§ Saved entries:
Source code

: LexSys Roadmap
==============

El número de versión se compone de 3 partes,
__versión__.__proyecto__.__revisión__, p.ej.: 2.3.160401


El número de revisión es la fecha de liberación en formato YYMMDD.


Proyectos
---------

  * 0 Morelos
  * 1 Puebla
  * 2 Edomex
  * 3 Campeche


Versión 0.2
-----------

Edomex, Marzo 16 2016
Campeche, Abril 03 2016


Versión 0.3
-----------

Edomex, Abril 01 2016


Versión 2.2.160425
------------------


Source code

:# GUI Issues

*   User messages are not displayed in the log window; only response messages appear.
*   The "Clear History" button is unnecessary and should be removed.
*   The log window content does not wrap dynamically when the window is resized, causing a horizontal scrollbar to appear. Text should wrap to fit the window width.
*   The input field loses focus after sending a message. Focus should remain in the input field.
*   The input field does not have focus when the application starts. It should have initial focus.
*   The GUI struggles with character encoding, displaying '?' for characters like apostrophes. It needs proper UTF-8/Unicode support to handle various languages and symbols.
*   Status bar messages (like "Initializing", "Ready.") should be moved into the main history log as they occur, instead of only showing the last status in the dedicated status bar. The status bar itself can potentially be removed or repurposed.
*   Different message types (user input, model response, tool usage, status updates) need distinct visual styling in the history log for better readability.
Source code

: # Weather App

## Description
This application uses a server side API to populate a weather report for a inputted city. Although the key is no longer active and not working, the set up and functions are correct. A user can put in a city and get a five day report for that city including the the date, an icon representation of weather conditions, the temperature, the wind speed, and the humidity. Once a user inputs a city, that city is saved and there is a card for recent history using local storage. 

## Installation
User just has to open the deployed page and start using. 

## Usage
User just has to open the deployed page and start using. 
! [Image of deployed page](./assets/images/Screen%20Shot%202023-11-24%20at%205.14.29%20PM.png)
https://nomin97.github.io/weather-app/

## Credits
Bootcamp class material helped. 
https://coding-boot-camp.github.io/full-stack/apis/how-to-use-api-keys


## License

§ About this task: Each line of the data must be copied exactly as it appears.

§ Solution to the exercise:
Source code

: LexSys Roadmap
==============

El número de versión se compone de 3 partes,
__versión__.__proyecto__.__revisión__, p.ej.: 2.3.160401


El número de revisión es la fecha de liberación en formato YYMMDD.


Proyectos
---------

  * 0 Morelos
  * 1 Puebla
  * 2 Edomex
  * 3 Campeche


Versión 0.2
-----------

Edomex, Marzo 16 2016
Campeche, Abril 03 2016


Versión 0.3
-----------

Edomex, Abril 01 2016


Versión 2.2.160425
------------------


Source code

:# GUI Issues

*   User messages are not displayed in the log window; only response messages appear.
*   The "Clear History" button is unnecessary and should be removed.
*   The log window content does not wrap dynamically when the window is resized, causing a horizontal scrollbar to appear. Text should wrap to fit the window width.
*   The input field loses focus after sending a message. Focus should remain in the input field.
*   The input field does not have focus when the application starts. It should have initial focus.
*   The GUI struggles with character encoding, displaying '?' for characters like apostrophes. It needs proper UTF-8/Unicode support to handle various languages and symbols.
*   Status bar messages (like "Initializing", "Ready.") should be moved into the main history log as they occur, instead of only showing the last status in the dedicated status bar. The status bar itself can potentially be removed or repurposed.
*   Different message types (user input, model response, tool usage, status updates) need distinct visual styling in the history log for better readability.
Source code

: # Weather App

## Description
This application uses a server side API to populate a weather report for a inputted city. Although the key is no longer active and not working, the set up and functions are correct. A user can put in a city and get a five day report for that city including the the date, an icon representation of weather conditions, the temperature, the wind speed, and the humidity. Once a user inputs a city, that city is saved and there is a card for recent history using local storage. 

## Installation
User just has to open the deployed page and start using. 

## Usage
User just has to open the deployed page and start using. 
! [Image of deployed page](./assets/images/Screen%20Shot%202023-11-24%20at%205.14.29%20PM.png)
https://nomin97.github.io/weather-app/

## Credits
Bootcamp class material helped. 
https://coding-boot-camp.github.io/full-stack/apis/how-to-use-api-keys


## License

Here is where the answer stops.